C’est une justice éminemment politique, faite de compromis, de pressions, de menaces et de zones aveugles. Comme tout le droit international, finalement. Mais ce n’est pas une raison pour l’abandonner.

Luc Côté était criminaliste depuis 10 ans quand il a pris un virage de carrière radical : il a accepté de participer à une enquête sur des « violations des droits de l’homme » au Rwanda. Il n’était pas encore question d’un tribunal. Il a été parmi les premiers à aller interroger des témoins sur le génocide de 800 000 Tutsis dans ce petit pays d’Afrique centrale, deux mois après la fin des massacres.

« C’est assez facile de comprendre comment ça s’est passé ; mais on ne peut jamais vraiment comprendre comment quelqu’un décide d’aller tuer son voisin avec qui il va à l’église, avec qui il vit en paix depuis toujours parce que la propagande l’a rendu dangereux. »

Enquêter sur des crimes d’une telle magnitude n’est pas si différent d’une enquête criminelle ordinaire. Il faut rencontrer des témoins. Recueillir les témoignages. Vérifier.

« Exhumer les corps de fosses communes ?

– Ça dépend. Il y en avait plus de 2000 au Rwanda. Certains ont le syndrome CSI et pensent qu’il faut un anthropologue judiciaire pour chaque mort. L’essentiel, c’est les témoignages. Les corps qu’on voyait encore, momifiés dans des églises ou au bord des routes deux mois plus tard, portaient des marques de machettes. Ça corroborait les récits. »
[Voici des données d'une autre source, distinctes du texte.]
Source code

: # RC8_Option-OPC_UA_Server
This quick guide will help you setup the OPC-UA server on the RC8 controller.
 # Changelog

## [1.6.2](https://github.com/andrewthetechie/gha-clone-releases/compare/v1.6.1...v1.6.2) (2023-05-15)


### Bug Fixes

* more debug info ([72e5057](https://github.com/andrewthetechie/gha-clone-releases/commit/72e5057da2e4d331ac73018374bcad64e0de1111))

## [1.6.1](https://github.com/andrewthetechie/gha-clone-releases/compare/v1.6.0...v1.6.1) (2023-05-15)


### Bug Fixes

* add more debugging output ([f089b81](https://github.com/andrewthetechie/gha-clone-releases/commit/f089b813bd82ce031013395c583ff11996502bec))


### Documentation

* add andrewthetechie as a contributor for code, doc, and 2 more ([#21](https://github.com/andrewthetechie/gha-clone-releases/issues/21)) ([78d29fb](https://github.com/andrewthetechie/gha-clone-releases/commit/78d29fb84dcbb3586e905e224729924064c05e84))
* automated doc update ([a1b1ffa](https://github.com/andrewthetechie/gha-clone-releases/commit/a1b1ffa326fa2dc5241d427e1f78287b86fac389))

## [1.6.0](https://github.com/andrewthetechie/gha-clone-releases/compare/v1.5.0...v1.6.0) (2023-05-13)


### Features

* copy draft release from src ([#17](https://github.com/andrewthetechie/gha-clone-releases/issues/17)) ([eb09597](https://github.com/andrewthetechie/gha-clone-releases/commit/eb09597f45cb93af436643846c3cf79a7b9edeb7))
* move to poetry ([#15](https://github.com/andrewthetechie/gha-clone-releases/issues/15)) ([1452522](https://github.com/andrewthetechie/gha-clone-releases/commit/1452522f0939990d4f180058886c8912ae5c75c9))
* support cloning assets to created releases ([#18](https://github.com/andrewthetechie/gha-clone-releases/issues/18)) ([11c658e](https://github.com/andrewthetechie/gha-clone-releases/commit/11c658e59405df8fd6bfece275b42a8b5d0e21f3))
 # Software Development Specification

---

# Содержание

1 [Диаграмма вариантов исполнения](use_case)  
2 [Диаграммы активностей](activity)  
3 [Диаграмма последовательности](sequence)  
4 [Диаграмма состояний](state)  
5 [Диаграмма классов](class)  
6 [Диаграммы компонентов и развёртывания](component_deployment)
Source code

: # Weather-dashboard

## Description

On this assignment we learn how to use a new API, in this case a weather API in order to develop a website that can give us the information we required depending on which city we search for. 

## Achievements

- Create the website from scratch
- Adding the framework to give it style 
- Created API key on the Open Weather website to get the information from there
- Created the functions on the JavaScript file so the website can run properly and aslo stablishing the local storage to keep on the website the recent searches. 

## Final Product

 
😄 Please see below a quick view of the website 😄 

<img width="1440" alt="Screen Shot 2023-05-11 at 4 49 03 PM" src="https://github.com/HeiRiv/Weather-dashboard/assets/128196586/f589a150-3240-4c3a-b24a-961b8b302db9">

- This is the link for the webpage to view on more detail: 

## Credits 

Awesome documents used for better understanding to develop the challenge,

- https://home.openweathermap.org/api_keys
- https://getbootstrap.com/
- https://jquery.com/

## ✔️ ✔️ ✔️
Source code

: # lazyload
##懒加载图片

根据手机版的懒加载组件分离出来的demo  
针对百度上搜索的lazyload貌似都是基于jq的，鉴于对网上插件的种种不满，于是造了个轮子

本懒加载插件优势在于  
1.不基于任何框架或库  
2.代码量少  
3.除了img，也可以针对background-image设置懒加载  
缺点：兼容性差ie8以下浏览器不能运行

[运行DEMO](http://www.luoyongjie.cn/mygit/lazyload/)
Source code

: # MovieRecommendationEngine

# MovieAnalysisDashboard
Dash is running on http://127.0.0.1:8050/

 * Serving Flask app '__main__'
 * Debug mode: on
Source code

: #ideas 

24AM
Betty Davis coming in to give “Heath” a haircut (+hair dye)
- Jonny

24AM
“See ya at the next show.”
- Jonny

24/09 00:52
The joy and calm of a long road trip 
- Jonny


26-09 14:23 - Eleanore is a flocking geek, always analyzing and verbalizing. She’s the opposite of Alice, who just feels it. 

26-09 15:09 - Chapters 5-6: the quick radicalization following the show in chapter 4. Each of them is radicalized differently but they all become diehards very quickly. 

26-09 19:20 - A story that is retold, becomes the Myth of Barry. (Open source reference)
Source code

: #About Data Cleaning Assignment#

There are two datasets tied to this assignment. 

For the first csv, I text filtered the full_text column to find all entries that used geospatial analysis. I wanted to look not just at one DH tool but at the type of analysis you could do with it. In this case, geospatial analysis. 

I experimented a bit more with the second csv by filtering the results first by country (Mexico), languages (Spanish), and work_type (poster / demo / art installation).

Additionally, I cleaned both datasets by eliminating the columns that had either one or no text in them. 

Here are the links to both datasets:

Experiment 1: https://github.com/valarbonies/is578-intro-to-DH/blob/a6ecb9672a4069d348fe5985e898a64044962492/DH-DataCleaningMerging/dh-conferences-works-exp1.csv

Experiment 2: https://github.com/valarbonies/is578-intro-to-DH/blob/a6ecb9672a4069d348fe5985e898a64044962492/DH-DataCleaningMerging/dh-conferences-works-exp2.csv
Là où les choses se sont compliquées, c’est quand il a été question d’enquêter sur les crimes du nouveau gouvernement du Front patriotique rwandais (FPR). Parce que si le génocide était contre les Tutsis, des Hutus ont aussi été massacrés, notamment dans les camps de déplacés.

« J’ai eu des engueulades avec l’ambassadeur des États-Unis, qui disait qu’on n’avait pas de preuves. J’ai vu passer les camions des victimes ! Je ne parle pas de centaines, je parle de milliers de victimes. »

Mais c’est le FPR qui contrôlait le pays meurtri. Et enquêter sur les exactions du FPR, ça voulait dire se faire expulser, ça voulait dire arrêter d’enquêter sur le génocide.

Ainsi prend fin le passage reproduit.